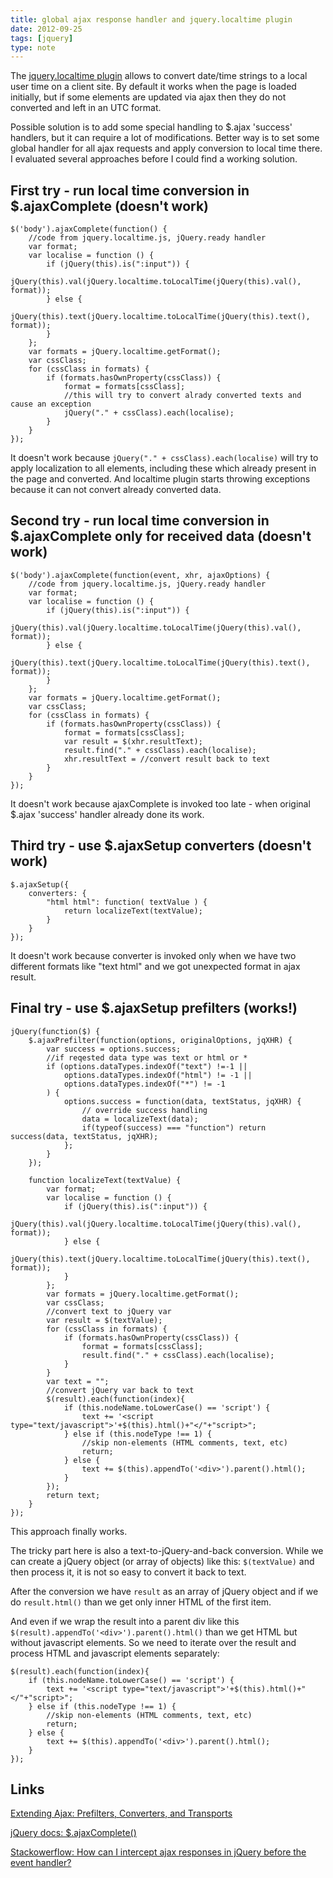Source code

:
 ```yaml
---
title: global ajax response handler and jquery.localtime plugin
date: 2012-09-25
tags: [jquery]
type: note
---
```


The [jquery.localtime plugin](http://code.google.com/p/jquery-localtime) allows to convert date/time strings to a local user time on a client site.
By default it works when the page is loaded initially, but if some elements are updated via ajax then they do not converted and left in an UTC format.

Possible solution is to add some special handling to $.ajax 'success' handlers, but it can require a lot of modifications.
Better way is to set some global handler for all ajax requests and apply conversion to local time there.
I evaluated several approaches before I could find a working solution.

<!-- more -->
First try - run local time conversion in $.ajaxComplete (doesn't work)
---------------------------------------------

    $('body').ajaxComplete(function() {
        //code from jquery.localtime.js, jQuery.ready handler
        var format;
        var localise = function () {
            if (jQuery(this).is(":input")) {
                jQuery(this).val(jQuery.localtime.toLocalTime(jQuery(this).val(), format));
            } else {
                jQuery(this).text(jQuery.localtime.toLocalTime(jQuery(this).text(), format));
            }
        };
        var formats = jQuery.localtime.getFormat();
        var cssClass;
        for (cssClass in formats) {
            if (formats.hasOwnProperty(cssClass)) {
                format = formats[cssClass];
                //this will try to convert alrady converted texts and cause an exception
                jQuery("." + cssClass).each(localise);
            }
        }
    });

It doesn't work because `jQuery("." + cssClass).each(localise)` will try to apply localization to all elements, including these which already present in the page and converted. And localtime plugin starts throwing exceptions because it can not convert already converted data.

Second try - run local time conversion in $.ajaxComplete only for received data (doesn't work)
---------------------------------------------

    $('body').ajaxComplete(function(event, xhr, ajaxOptions) {
        //code from jquery.localtime.js, jQuery.ready handler
        var format;
        var localise = function () {
            if (jQuery(this).is(":input")) {
                jQuery(this).val(jQuery.localtime.toLocalTime(jQuery(this).val(), format));
            } else {
                jQuery(this).text(jQuery.localtime.toLocalTime(jQuery(this).text(), format));
            }
        };
        var formats = jQuery.localtime.getFormat();
        var cssClass;
        for (cssClass in formats) {
            if (formats.hasOwnProperty(cssClass)) {
                format = formats[cssClass];
                var result = $(xhr.resultText);
                result.find("." + cssClass).each(localise);
                xhr.resultText = //convert result back to text
            }
        }
    });

It doesn't work because ajaxComplete is invoked too late - when original $.ajax 'success' handler already done its work.

Third try - use $.ajaxSetup converters (doesn't work)
---------------------------------------------

    $.ajaxSetup({
        converters: {
            "html html": function( textValue ) {
                return localizeText(textValue);
            }
        }
    });

It doesn't work because converter is invoked only when we have two different formats like "text html" and we got unexpected format in ajax result.

Final try - use $.ajaxSetup prefilters (works!)
---------------------------------------------

    jQuery(function($) {
        $.ajaxPrefilter(function(options, originalOptions, jqXHR) {
            var success = options.success;
            //if reqested data type was text or html or *
            if (options.dataTypes.indexOf("text") !=-1 ||
                options.dataTypes.indexOf("html") != -1 ||
                options.dataTypes.indexOf("*") != -1
            ) {
                options.success = function(data, textStatus, jqXHR) {
                    // override success handling
                    data = localizeText(data);
                    if(typeof(success) === "function") return success(data, textStatus, jqXHR);
                };
            }
        });

        function localizeText(textValue) {
            var format;
            var localise = function () {
                if (jQuery(this).is(":input")) {
                    jQuery(this).val(jQuery.localtime.toLocalTime(jQuery(this).val(), format));
                } else {
                    jQuery(this).text(jQuery.localtime.toLocalTime(jQuery(this).text(), format));
                }
            };
            var formats = jQuery.localtime.getFormat();
            var cssClass;
            //convert text to jQuery var
            var result = $(textValue);
            for (cssClass in formats) {
                if (formats.hasOwnProperty(cssClass)) {
                    format = formats[cssClass];
                    result.find("." + cssClass).each(localise);
                }
            }
            var text = "";
            //convert jQuery var back to text
            $(result).each(function(index){
                if (this.nodeName.toLowerCase() == 'script') {
                    text += '<script type="text/javascript">'+$(this).html()+"</"+"script>";
                } else if (this.nodeType !== 1) {
                    //skip non-elements (HTML comments, text, etc)
                    return;
                } else {
                    text += $(this).appendTo('<div>').parent().html();
                }
            });
            return text;
        }
    });

This approach finally works.

The tricky part here is also a text-to-jQuery-and-back conversion.
While we can create a jQuery object (or array of objects) like this: `$(textValue)` and then process it, it is not so easy to convert it back to text.

After the conversion we have `result` as an array of jQuery object and if we do `result.html()` than we get only inner HTML of the first item.

And even if we wrap the result into a parent div like this `$(result).appendTo('<div>').parent().html()` than we get HTML but without javascript elements. So we need to iterate over the result and process HTML and javascript elements separately:

    $(result).each(function(index){
        if (this.nodeName.toLowerCase() == 'script') {
            text += '<script type="text/javascript">'+$(this).html()+"</"+"script>";
        } else if (this.nodeType !== 1) {
            //skip non-elements (HTML comments, text, etc)
            return;
        } else {
            text += $(this).appendTo('<div>').parent().html();
        }
    });


Links
-------------------
[Extending Ajax: Prefilters, Converters, and Transports](http://api.jquery.com/extending-ajax/)

[jQuery docs: $.ajaxComplete()](http://api.jquery.com/ajaxComplete/)

[Stackowerflow: How can I intercept ajax responses in jQuery before the event handler?](http://stackoverflow.com/questions/7256207/how-can-i-intercept-ajax-responses-in-jquery-before-the-event-handler)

================

Try it: The lines above, starting at the one with "options.success = function(data, textStatus, jqXHR)" and ending at the one with "data = localizeText(data);", are the only ones to return, exactly as written.

Output below:
                options.success = function(data, textStatus, jqXHR) {
                    // override success handling
                    data = localizeText(data);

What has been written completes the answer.